(EXERCISE PROMPT):
Write out the records word for word, with no pictures.

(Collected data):

◇ ◇ ◇ ◇ ◇ ◇ ◇

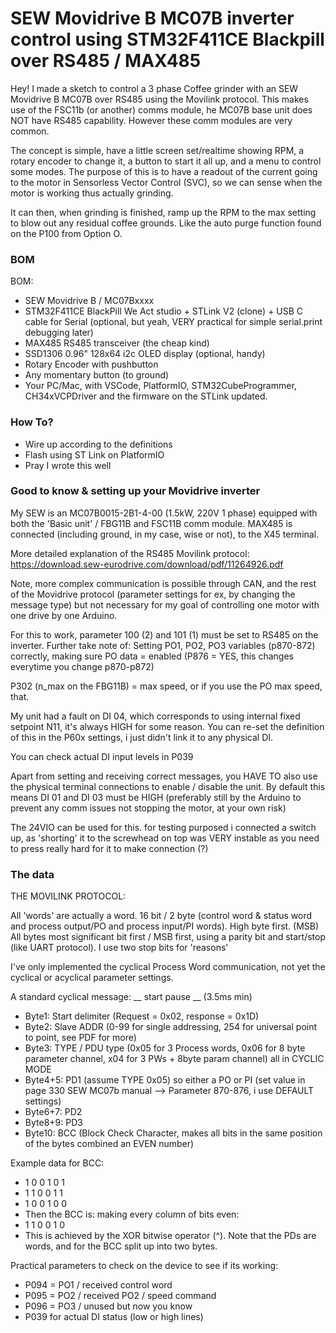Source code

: # SEW Movidrive B MC07B inverter control using STM32F411CE Blackpill over RS485 / MAX485

Hey! I made a sketch to control a 3 phase Coffee grinder with an SEW Movidrive B MC07B over RS485 using the Movilink protocol.
This makes use of the FSC11b (or another) comms module, he MC07B base unit does NOT have RS485 capability. However these comm modules are very common.

The concept is simple, have a little screen set/realtime showing RPM, a rotary encoder to change it, a button to start it all up, and a menu to control some modes.
The purpose of this is to have a readout of the current going to the motor in Sensorless Vector Control (SVC), so we can sense when the motor is working thus actually grinding.

It can then, when grinding is finished, ramp up the RPM to the max setting to blow out any residual coffee grounds. Like the auto purge function found on the P100 from Option O.

### BOM

BOM: 
- SEW Movidrive B / MC07Bxxxx 
- STM32F411CE BlackPill We Act studio + STLink V2 (clone) + USB C cable for Serial (optional, but yeah, VERY practical for simple serial.print debugging later)
- MAX485 RS485 transceiver (the cheap kind)
- SSD1306 0.96" 128x64 i2c OLED display (optional, handy)
- Rotary Encoder with pushbutton
- Any momentary button (to ground)
- Your PC/Mac, with VSCode, PlatformIO, STM32CubeProgrammer, CH34xVCPDriver and the firmware on the STLink updated.

### How To?

- Wire up according to the definitions
- Flash using ST Link on PlatformIO
- Pray I wrote this well

### Good to know & setting up your Movidrive inverter

My SEW is an MC07B0015-2B1-4-00 (1.5kW, 220V 1 phase) equipped with both the 'Basic unit' / FBG11B and FSC11B comm module.
MAX485 is connected (including ground, in my case, wise or not), to the X45 terminal. 

More detailed explanation of the RS485 Movilink protocol: https://download.sew-eurodrive.com/download/pdf/11264926.pdf 

Note, more complex communication is possible through CAN, and the rest of the Movidrive protocol (parameter settings for ex, by changing the message type)
but not necessary for my goal of controlling one motor with one drive by one Arduino. 

For this to work, parameter 100 (2) and 101 (1) must be set to RS485 on the inverter.
Further take note of: Setting PO1, PO2, PO3 variables (p870-872) correctly, making sure PO data = enabled (P876 = YES, this changes everytime you change p870-p872)

P302 (n_max on the FBG11B) = max speed, or if you use the PO max speed, that.

My unit had a fault on DI 04, which corresponds to using internal fixed setpoint N11, it's always HIGH for some reason. 
You can re-set the definition of this in the P60x settings, i just didn't link it to any physical DI.

You can check actual DI input levels in P039 

Apart from setting and receiving correct messages, you HAVE TO also use the physical terminal connections to enable / disable the unit. 
By default this means DI 01 and DI 03 must be HIGH (preferably still by the Arduino to prevent any comm issues not stopping the motor, at  your own risk)

The 24VIO can be used for this.
for testing purposed i connected a switch up, as 'shorting' it to the screwhead on top was VERY instable as you need to press really hard for it to make connection (?)

### The data

THE MOVILINK PROTOCOL:

All 'words' are actually a word. 16 bit / 2 byte (control word & status word and process output/PO and process input/PI words). High byte first. (MSB)
All bytes most significant bit first / MSB first, using a parity bit and start/stop (like UART protocol). I use two stop bits for 'reasons'

I've only implemented the cyclical Process Word communication, not yet the cyclical or acyclical parameter settings. 

A standard cyclical message:
__ start pause __ (3.5ms min)
- Byte1: Start delimiter (Request = 0x02, response = 0x1D)
- Byte2: Slave ADDR (0-99 for single addressing, 254 for universal point to point, see PDF for more)
- Byte3: TYPE / PDU type (0x05 for 3 Process words, 0x06 for 8 byte parameter channel, x04 for 3 PWs + 8byte param channel) all in CYCLIC MODE
- Byte4+5: PD1 (assume TYPE 0x05) so either a PO or PI (set value in page 330 SEW MC07b manual --> Parameter 870-876, i use DEFAULT settings)
- Byte6+7: PD2 
- Byte8+9: PD3
- Byte10: BCC (Block Check Character, makes all bits in the same position of the bytes combined an EVEN number) 

Example data for BCC:
- 1 0 0 1 0 1 
- 1 1 0 0 1 1
- 1 0 0 1 0 0
- Then the BCC is: making every column of bits even:
- 1 1 0 0 1 0
- This is achieved by the XOR bitwise operator (^).
Note that the PDs are words, and for the BCC split up into two bytes. 

Practical parameters to check on the device to see if its working:
- P094 = PO1 / received control word
- P095 = PO2 / received PO2 / speed command
- P096 = PO3 / unused but now you know
- P039 for actual DI status (low or high lines)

◇ ◇ ◇ ◇ ◇ ◇ ◇

(EXERCISE OUTPUT):
Source code

: # SEW Movidrive B MC07B inverter control using STM32F411CE Blackpill over RS485 / MAX485

Hey! I made a sketch to control a 3 phase Coffee grinder with an SEW Movidrive B MC07B over RS485 using the Movilink protocol.
This makes use of the FSC11b (or another) comms module, he MC07B base unit does NOT have RS485 capability. However these comm modules are very common.

The concept is simple, have a little screen set/realtime showing RPM, a rotary encoder to change it, a button to start it all up, and a menu to control some modes.
The purpose of this is to have a readout of the current going to the motor in Sensorless Vector Control (SVC), so we can sense when the motor is working thus actually grinding.

It can then, when grinding is finished, ramp up the RPM to the max setting to blow out any residual coffee grounds. Like the auto purge function found on the P100 from Option O.

### BOM

BOM: 
- SEW Movidrive B / MC07Bxxxx 
- STM32F411CE BlackPill We Act studio + STLink V2 (clone) + USB C cable for Serial (optional, but yeah, VERY practical for simple serial.print debugging later)
- MAX485 RS485 transceiver (the cheap kind)
- SSD1306 0.96" 128x64 i2c OLED display (optional, handy)
- Rotary Encoder with pushbutton
- Any momentary button (to ground)
- Your PC/Mac, with VSCode, PlatformIO, STM32CubeProgrammer, CH34xVCPDriver and the firmware on the STLink updated.

### How To?

- Wire up according to the definitions
- Flash using ST Link on PlatformIO
- Pray I wrote this well

### Good to know & setting up your Movidrive inverter

My SEW is an MC07B0015-2B1-4-00 (1.5kW, 220V 1 phase) equipped with both the 'Basic unit' / FBG11B and FSC11B comm module.
MAX485 is connected (including ground, in my case, wise or not), to the X45 terminal. 

More detailed explanation of the RS485 Movilink protocol: https://download.sew-eurodrive.com/download/pdf/11264926.pdf 

Note, more complex communication is possible through CAN, and the rest of the Movidrive protocol (parameter settings for ex, by changing the message type)
but not necessary for my goal of controlling one motor with one drive by one Arduino. 

For this to work, parameter 100 (2) and 101 (1) must be set to RS485 on the inverter.
Further take note of: Setting PO1, PO2, PO3 variables (p870-872) correctly, making sure PO data = enabled (P876 = YES, this changes everytime you change p870-p872)

P302 (n_max on the FBG11B) = max speed, or if you use the PO max speed, that.

My unit had a fault on DI 04, which corresponds to using internal fixed setpoint N11, it's always HIGH for some reason. 
You can re-set the definition of this in the P60x settings, i just didn't link it to any physical DI.

You can check actual DI input levels in P039 

Apart from setting and receiving correct messages, you HAVE TO also use the physical terminal connections to enable / disable the unit. 
By default this means DI 01 and DI 03 must be HIGH (preferably still by the Arduino to prevent any comm issues not stopping the motor, at  your own risk)

The 24VIO can be used for this.
for testing purposed i connected a switch up, as 'shorting' it to the screwhead on top was VERY instable as you need to press really hard for it to make connection (?)

### The data

THE MOVILINK PROTOCOL:

All 'words' are actually a word. 16 bit / 2 byte (control word & status word and process output/PO and process input/PI words). High byte first. (MSB)
All bytes most significant bit first / MSB first, using a parity bit and start/stop (like UART protocol). I use two stop bits for 'reasons'

I've only implemented the cyclical Process Word communication, not yet the cyclical or acyclical parameter settings. 

A standard cyclical message:
__ start pause __ (3.5ms min)
- Byte1: Start delimiter (Request = 0x02, response = 0x1D)
- Byte2: Slave ADDR (0-99 for single addressing, 254 for universal point to point, see PDF for more)
- Byte3: TYPE / PDU type (0x05 for 3 Process words, 0x06 for 8 byte parameter channel, x04 for 3 PWs + 8byte param channel) all in CYCLIC MODE
- Byte4+5: PD1 (assume TYPE 0x05) so either a PO or PI (set value in page 330 SEW MC07b manual --> Parameter 870-876, i use DEFAULT settings)
- Byte6+7: PD2 
- Byte8+9: PD3
- Byte10: BCC (Block Check Character, makes all bits in the same position of the bytes combined an EVEN number) 

Example data for BCC:
- 1 0 0 1 0 1 
- 1 1 0 0 1 1
- 1 0 0 1 0 0
- Then the BCC is: making every column of bits even:
- 1 1 0 0 1 0
- This is achieved by the XOR bitwise operator (^).
Note that the PDs are words, and for the BCC split up into two bytes. 

Practical parameters to check on the device to see if its working:
- P094 = PO1 / received control word
- P095 = PO2 / received PO2 / speed command
- P096 = PO3 / unused but now you know
- P039 for actual DI status (low or high lines)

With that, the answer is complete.